Exercise objective - Copy out each line below verbatim, skipping any picture.

The input -
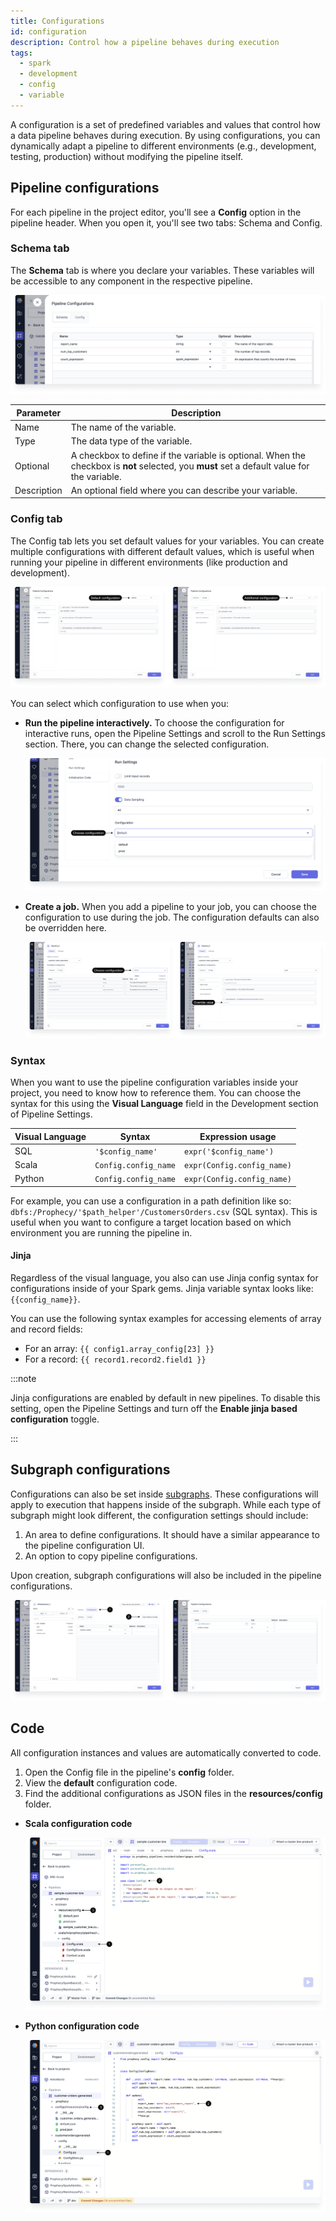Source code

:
```yaml
---
title: Configurations
id: configuration
description: Control how a pipeline behaves during execution
tags:
  - spark
  - development
  - config
  - variable
---
```


A configuration is a set of predefined variables and values that control how a data pipeline behaves during execution. By using configurations, you can dynamically adapt a pipeline to different environments (e.g., development, testing, production) without modifying the pipeline itself.

## Pipeline configurations

For each pipeline in the project editor, you'll see a **Config** option in the pipeline header. When you open it, you'll see two tabs: Schema and Config.

### Schema tab

The **Schema** tab is where you declare your variables. These variables will be accessible to any component in the respective pipeline.

![Schema tab](img/configuration/config-schema.png)

| Parameter   | Description                                                                                                                                 |
| ----------- | ------------------------------------------------------------------------------------------------------------------------------------------- |
| Name        | The name of the variable.                                                                                                                   |
| Type        | The data type of the variable.                                                                                                              |
| Optional    | A checkbox to define if the variable is optional. When the checkbox is **not** selected, you **must** set a default value for the variable. |
| Description | An optional field where you can describe your variable.                                                                                     |

### Config tab

The Config tab lets you set default values for your variables. You can create multiple configurations with different default values, which is useful when running your pipeline in different environments (like production and development).

![Multiple configurations](img/configuration/config-new-instance.png)

You can select which configuration to use when you:

- **Run the pipeline interactively.** To choose the configuration for interactive runs, open the Pipeline Settings and scroll to the Run Settings section. There, you can change the selected configuration.

  ![Choose config for interactive run](img/configuration/configuration-interactive-run.png)

- **Create a job.** When you add a pipeline to your job, you can choose the configuration to use during the job. The configuration defaults can also be overridden here.

  ![Choose config for job execution](img/configuration/configuration-job.png)

### Syntax

When you want to use the pipeline configuration variables inside your project, you need to know how to reference them. You can choose the syntax for this using the **Visual Language** field in the Development section of Pipeline Settings.

| Visual Language | Syntax               | Expression usage           |
| --------------- | -------------------- | -------------------------- |
| SQL             | `'$config_name'`     | `expr('$config_name')`     |
| Scala           | `Config.config_name` | `expr(Config.config_name)` |
| Python          | `Config.config_name` | `expr(Config.config_name)` |

For example, you can use a configuration in a path definition like so: `dbfs:/Prophecy/'$path_helper'/CustomersOrders.csv` (SQL syntax). This is useful when you want to configure a target location based on which environment you are running the pipeline in.

#### Jinja

Regardless of the visual language, you also can use Jinja config syntax for configurations inside of your Spark gems. Jinja variable syntax looks like: `{{config_name}}`.

You can use the following syntax examples for accessing elements of array and record fields:

- For an array: `{{ config1.array_config[23] }}`
- For a record: `{{ record1.record2.field1 }}`

:::note

Jinja configurations are enabled by default in new pipelines. To disable this setting, open the Pipeline Settings and turn off the **Enable jinja based configuration** toggle.

:::

## Subgraph configurations

Configurations can also be set inside [subgraphs](docs/Spark/gems/subgraph/subgraph.md). These configurations will apply to execution that happens inside of the subgraph. While each type of subgraph might look different, the configuration settings should include:

1. An area to define configurations. It should have a similar appearance to the pipeline configuration UI.
1. An option to copy pipeline configurations.

Upon creation, subgraph configurations will also be included in the pipeline configurations.

![Subgraph configuration](img/configuration/config-subgraph.png)

## Code

All configuration instances and values are automatically converted to code.

1. Open the Config file in the pipeline's **config** folder.
1. View the **default** configuration code.
1. Find the additional configurations as JSON files in the **resources/config** folder.

- **Scala configuration code**

  ![Config scala code](img/configuration/config-scala-code.png)

- **Python configuration code**

  ![Config python code](img/configuration/config-python-code.png)
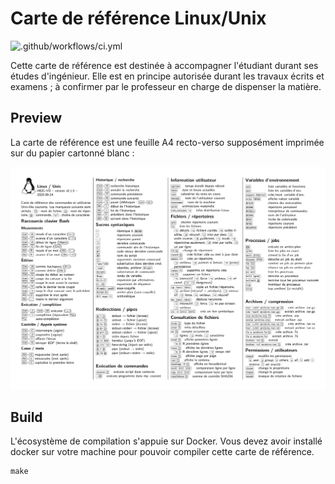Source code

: # Carte de référence Linux/Unix

![.github/workflows/ci.yml](https://github.com/heig-tin-info/refcard-linux/workflows/.github/workflows/ci.yml/badge.svg)

Cette carte de référence est destinée à accompagner l'étudiant durant ses études d'ingénieur. Elle est en principe autorisée durant les travaux écrits et examens ; à confirmer par le professeur en charge de dispenser la matière.

## Preview

La carte de référence est une feuille A4 recto-verso supposément imprimée sur du papier cartonné blanc :

[![Preview](preview.png)](https://github.com/heig-vd-tin/refcard-linux/releases/latest/download/refcard.pdf)

## Build

L'écosystème de compilation s'appuie sur Docker. Vous devez avoir installé docker sur votre machine pour pouvoir compiler cette carte de référence.

```
make
```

Response box -
Source code

:
```yaml
---
title: Configurations
id: configuration
description: Control how a pipeline behaves during execution
tags:
  - spark
  - development
  - config
  - variable
---
```


A configuration is a set of predefined variables and values that control how a data pipeline behaves during execution. By using configurations, you can dynamically adapt a pipeline to different environments (e.g., development, testing, production) without modifying the pipeline itself.

## Pipeline configurations

For each pipeline in the project editor, you'll see a **Config** option in the pipeline header. When you open it, you'll see two tabs: Schema and Config.

### Schema tab

The **Schema** tab is where you declare your variables. These variables will be accessible to any component in the respective pipeline.

![Schema tab](img/configuration/config-schema.png)

| Parameter   | Description                                                                                                                                 |
| ----------- | ------------------------------------------------------------------------------------------------------------------------------------------- |
| Name        | The name of the variable.                                                                                                                   |
| Type        | The data type of the variable.                                                                                                              |
| Optional    | A checkbox to define if the variable is optional. When the checkbox is **not** selected, you **must** set a default value for the variable. |
| Description | An optional field where you can describe your variable.                                                                                     |

### Config tab

The Config tab lets you set default values for your variables. You can create multiple configurations with different default values, which is useful when running your pipeline in different environments (like production and development).

![Multiple configurations](img/configuration/config-new-instance.png)

You can select which configuration to use when you:

- **Run the pipeline interactively.** To choose the configuration for interactive runs, open the Pipeline Settings and scroll to the Run Settings section. There, you can change the selected configuration.

  ![Choose config for interactive run](img/configuration/configuration-interactive-run.png)

- **Create a job.** When you add a pipeline to your job, you can choose the configuration to use during the job. The configuration defaults can also be overridden here.

  ![Choose config for job execution](img/configuration/configuration-job.png)

### Syntax

When you want to use the pipeline configuration variables inside your project, you need to know how to reference them. You can choose the syntax for this using the **Visual Language** field in the Development section of Pipeline Settings.

| Visual Language | Syntax               | Expression usage           |
| --------------- | -------------------- | -------------------------- |
| SQL             | `'$config_name'`     | `expr('$config_name')`     |
| Scala           | `Config.config_name` | `expr(Config.config_name)` |
| Python          | `Config.config_name` | `expr(Config.config_name)` |

For example, you can use a configuration in a path definition like so: `dbfs:/Prophecy/'$path_helper'/CustomersOrders.csv` (SQL syntax). This is useful when you want to configure a target location based on which environment you are running the pipeline in.

#### Jinja

Regardless of the visual language, you also can use Jinja config syntax for configurations inside of your Spark gems. Jinja variable syntax looks like: `{{config_name}}`.

You can use the following syntax examples for accessing elements of array and record fields:

- For an array: `{{ config1.array_config[23] }}`
- For a record: `{{ record1.record2.field1 }}`

:::note

Jinja configurations are enabled by default in new pipelines. To disable this setting, open the Pipeline Settings and turn off the **Enable jinja based configuration** toggle.

:::

## Subgraph configurations

Configurations can also be set inside [subgraphs](docs/Spark/gems/subgraph/subgraph.md). These configurations will apply to execution that happens inside of the subgraph. While each type of subgraph might look different, the configuration settings should include:

1. An area to define configurations. It should have a similar appearance to the pipeline configuration UI.
1. An option to copy pipeline configurations.

Upon creation, subgraph configurations will also be included in the pipeline configurations.

![Subgraph configuration](img/configuration/config-subgraph.png)

## Code

All configuration instances and values are automatically converted to code.

1. Open the Config file in the pipeline's **config** folder.
1. View the **default** configuration code.
1. Find the additional configurations as JSON files in the **resources/config** folder.

- **Scala configuration code**

  ![Config scala code](img/configuration/config-scala-code.png)

- **Python configuration code**

  ![Config python code](img/configuration/config-python-code.png)
Source code

: # Carte de référence Linux/Unix

![.github/workflows/ci.yml](https://github.com/heig-tin-info/refcard-linux/workflows/.github/workflows/ci.yml/badge.svg)

Cette carte de référence est destinée à accompagner l'étudiant durant ses études d'ingénieur. Elle est en principe autorisée durant les travaux écrits et examens ; à confirmer par le professeur en charge de dispenser la matière.

## Preview

La carte de référence est une feuille A4 recto-verso supposément imprimée sur du papier cartonné blanc :

[![Preview](preview.png)](https://github.com/heig-vd-tin/refcard-linux/releases/latest/download/refcard.pdf)

## Build

L'écosystème de compilation s'appuie sur Docker. Vous devez avoir installé docker sur votre machine pour pouvoir compiler cette carte de référence.

```
make
```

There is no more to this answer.